Heart of China is also found wanting when it comes to the interactions available in any one scene. There are remarkably few visible hotspots – sometimes there's only a single thing of any importance in any one location – though, rather bizarrely, right-clicking sometimes elicits descriptions of items or people even when there isn't a hotspot present. It's all more than a little confusing.
Action-sensitive adventure gamers might also want to be wary, as Heart of China contains two arcade sequences in which the game changes drastically in style: the first sees you driving a tank down a road in first-person, while the second is a kind of side scrolling platform-game-come-beat-em-up. Neither has aged particularly well. Fortunately, it's possible to skip these action sequences entirely (though not once you've actually started playing them), but this does cause some slight problems with following the narrative, since the plot develops slightly during each sequence.

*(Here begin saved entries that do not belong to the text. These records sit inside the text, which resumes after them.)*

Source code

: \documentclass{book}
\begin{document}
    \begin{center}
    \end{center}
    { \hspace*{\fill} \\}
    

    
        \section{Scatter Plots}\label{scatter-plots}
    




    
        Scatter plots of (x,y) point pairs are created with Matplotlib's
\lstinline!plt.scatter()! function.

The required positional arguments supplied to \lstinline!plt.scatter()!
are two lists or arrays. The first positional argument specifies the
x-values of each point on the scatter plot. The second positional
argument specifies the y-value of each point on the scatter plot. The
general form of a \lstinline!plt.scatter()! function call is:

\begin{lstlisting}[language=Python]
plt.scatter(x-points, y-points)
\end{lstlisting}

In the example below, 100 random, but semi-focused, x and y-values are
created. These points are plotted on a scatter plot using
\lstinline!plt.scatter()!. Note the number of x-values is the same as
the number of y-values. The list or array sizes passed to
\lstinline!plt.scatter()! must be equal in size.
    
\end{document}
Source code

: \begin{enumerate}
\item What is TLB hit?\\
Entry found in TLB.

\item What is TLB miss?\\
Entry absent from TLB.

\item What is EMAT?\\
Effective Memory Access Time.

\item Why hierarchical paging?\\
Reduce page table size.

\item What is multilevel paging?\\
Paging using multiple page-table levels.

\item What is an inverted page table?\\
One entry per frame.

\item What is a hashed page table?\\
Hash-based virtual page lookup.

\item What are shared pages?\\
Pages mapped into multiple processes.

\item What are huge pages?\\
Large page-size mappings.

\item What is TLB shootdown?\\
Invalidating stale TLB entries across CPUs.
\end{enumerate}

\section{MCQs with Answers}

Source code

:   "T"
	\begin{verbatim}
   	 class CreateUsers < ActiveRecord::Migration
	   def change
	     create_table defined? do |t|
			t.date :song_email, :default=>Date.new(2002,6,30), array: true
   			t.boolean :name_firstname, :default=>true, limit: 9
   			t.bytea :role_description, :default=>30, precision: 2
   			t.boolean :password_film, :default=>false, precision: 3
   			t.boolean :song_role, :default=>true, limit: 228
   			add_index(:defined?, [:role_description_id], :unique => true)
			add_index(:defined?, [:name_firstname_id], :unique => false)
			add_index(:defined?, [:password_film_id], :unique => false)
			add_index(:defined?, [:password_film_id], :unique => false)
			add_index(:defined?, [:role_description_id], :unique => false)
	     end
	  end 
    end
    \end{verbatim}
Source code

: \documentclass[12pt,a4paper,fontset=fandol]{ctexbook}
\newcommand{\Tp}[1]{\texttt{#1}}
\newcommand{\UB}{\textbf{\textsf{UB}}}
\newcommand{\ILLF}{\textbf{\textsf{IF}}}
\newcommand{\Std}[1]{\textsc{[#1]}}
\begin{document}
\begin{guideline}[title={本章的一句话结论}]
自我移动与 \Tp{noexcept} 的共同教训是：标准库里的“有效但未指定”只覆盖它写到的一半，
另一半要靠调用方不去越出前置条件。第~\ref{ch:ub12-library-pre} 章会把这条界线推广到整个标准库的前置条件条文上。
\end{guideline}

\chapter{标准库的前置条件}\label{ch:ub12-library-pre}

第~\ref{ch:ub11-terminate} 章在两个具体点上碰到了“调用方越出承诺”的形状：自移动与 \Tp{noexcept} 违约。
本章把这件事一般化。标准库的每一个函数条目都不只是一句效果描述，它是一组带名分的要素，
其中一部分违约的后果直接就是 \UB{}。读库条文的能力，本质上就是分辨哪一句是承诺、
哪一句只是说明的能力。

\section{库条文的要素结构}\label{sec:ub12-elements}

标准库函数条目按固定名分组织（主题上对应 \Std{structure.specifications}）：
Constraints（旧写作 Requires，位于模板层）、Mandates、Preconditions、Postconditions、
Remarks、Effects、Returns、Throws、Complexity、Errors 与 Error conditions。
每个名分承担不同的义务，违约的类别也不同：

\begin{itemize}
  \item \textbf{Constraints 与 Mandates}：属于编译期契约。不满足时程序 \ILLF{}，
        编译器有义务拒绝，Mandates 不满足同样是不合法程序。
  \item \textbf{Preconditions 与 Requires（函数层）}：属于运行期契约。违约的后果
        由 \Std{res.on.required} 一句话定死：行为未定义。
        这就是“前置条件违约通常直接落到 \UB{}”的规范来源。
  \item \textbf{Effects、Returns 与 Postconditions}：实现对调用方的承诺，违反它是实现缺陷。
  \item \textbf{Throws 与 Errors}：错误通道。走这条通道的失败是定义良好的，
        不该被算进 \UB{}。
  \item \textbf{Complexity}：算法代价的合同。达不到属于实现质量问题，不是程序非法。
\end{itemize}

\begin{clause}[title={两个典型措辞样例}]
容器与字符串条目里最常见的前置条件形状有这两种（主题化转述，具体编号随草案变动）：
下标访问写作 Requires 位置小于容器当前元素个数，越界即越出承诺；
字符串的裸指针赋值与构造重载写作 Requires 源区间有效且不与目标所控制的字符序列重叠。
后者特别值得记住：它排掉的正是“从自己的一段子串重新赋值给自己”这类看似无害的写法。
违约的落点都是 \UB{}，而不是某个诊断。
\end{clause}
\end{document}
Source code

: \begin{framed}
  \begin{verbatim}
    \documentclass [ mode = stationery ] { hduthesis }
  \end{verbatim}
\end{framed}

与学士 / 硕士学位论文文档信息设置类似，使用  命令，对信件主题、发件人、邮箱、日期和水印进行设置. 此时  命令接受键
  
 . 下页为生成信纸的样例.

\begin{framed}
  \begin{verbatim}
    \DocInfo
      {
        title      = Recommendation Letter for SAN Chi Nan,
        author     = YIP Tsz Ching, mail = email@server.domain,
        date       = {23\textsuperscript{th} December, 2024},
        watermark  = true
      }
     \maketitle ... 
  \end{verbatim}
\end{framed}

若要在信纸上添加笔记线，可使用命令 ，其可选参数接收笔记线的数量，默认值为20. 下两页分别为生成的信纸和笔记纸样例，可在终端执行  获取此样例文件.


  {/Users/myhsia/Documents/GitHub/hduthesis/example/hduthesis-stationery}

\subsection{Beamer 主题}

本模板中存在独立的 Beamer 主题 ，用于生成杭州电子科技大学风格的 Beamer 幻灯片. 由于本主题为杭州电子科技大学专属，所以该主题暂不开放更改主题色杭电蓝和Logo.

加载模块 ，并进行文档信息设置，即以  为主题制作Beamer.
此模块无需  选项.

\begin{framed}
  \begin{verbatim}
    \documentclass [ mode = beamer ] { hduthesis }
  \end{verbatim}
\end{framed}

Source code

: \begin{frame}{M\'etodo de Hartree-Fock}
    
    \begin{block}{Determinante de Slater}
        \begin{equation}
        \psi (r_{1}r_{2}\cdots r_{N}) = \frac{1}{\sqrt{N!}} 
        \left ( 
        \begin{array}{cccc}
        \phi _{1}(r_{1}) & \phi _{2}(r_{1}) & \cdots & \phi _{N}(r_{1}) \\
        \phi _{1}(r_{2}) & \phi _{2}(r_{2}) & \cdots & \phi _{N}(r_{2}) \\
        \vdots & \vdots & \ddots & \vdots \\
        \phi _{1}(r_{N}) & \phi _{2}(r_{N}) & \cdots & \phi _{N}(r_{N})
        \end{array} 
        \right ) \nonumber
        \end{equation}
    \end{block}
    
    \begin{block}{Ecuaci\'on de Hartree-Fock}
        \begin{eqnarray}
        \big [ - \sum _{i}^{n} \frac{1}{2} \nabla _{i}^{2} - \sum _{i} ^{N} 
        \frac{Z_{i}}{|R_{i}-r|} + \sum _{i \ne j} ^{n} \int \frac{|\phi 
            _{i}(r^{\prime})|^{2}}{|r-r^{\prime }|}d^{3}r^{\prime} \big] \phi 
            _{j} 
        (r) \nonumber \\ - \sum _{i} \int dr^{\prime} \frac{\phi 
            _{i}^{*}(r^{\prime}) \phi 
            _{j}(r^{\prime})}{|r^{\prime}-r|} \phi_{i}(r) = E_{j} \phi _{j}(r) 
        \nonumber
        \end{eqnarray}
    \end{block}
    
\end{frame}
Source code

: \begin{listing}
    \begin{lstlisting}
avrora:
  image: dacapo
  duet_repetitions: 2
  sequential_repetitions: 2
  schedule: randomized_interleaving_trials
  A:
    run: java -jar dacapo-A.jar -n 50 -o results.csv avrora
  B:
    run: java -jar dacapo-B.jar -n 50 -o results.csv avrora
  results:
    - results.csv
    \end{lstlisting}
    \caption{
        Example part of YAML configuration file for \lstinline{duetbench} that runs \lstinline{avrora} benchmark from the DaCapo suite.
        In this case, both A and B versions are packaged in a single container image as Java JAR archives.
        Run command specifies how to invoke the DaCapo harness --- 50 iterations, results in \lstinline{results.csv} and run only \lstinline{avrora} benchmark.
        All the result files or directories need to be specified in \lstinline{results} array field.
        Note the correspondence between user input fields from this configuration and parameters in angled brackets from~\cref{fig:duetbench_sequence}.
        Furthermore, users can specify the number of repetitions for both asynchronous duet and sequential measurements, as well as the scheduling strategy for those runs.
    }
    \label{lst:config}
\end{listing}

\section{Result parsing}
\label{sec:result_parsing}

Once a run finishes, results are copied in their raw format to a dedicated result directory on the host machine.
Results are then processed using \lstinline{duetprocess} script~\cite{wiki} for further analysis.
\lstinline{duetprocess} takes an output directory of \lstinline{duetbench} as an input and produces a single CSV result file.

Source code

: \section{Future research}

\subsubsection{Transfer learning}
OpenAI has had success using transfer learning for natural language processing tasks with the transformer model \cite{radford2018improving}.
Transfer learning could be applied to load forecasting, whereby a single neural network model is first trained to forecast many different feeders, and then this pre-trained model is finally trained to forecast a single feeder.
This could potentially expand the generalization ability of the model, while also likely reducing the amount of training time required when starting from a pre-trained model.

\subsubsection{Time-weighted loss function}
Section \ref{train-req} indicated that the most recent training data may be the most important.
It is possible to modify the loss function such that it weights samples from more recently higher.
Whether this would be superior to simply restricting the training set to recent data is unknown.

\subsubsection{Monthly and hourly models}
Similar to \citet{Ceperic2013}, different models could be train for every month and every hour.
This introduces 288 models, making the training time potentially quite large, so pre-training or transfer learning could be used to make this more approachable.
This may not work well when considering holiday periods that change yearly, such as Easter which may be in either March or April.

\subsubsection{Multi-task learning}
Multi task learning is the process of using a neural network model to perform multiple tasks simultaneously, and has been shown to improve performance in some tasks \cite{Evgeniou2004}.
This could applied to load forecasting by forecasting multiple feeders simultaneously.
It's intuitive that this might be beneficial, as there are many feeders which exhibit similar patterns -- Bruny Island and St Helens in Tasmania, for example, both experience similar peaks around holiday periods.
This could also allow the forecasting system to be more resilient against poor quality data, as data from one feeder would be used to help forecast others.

In addition, there are a couple of sections that are subject to turn/time limits; these won't trouble most people, but they could serve to frustrate some players.
Heart of China, then, is certainly not without its flaws. It can be a deeply frustrating game, but when it gets things right, it gets them very right indeed. The story may be clichéd B-movie fare, but it still manages to create a very real sense of excitement. The game may be full of dead-ends, but these do give a sense that your actions and choices really do matter; it's not just a case of finding the correct gameplay trigger in order to move onto the next section. Its problems are obvious, but so is its greatest success: it's a game that really does encourage you to replay it; to try different ways of approaching a situation to see what effects they might have. It certainly isn't a classic, but it does deserve to be recognised for achieving something that few other adventures even attempt, and, despite its problems, managing to be a fun game to play. It may not be perfect, but a journey into the Heart of China still manages to be a memorable one.
Heart of China is both entertaining and genuinely replayable, but its clichéd trappings and a number of design quirks prevent it from being truly great.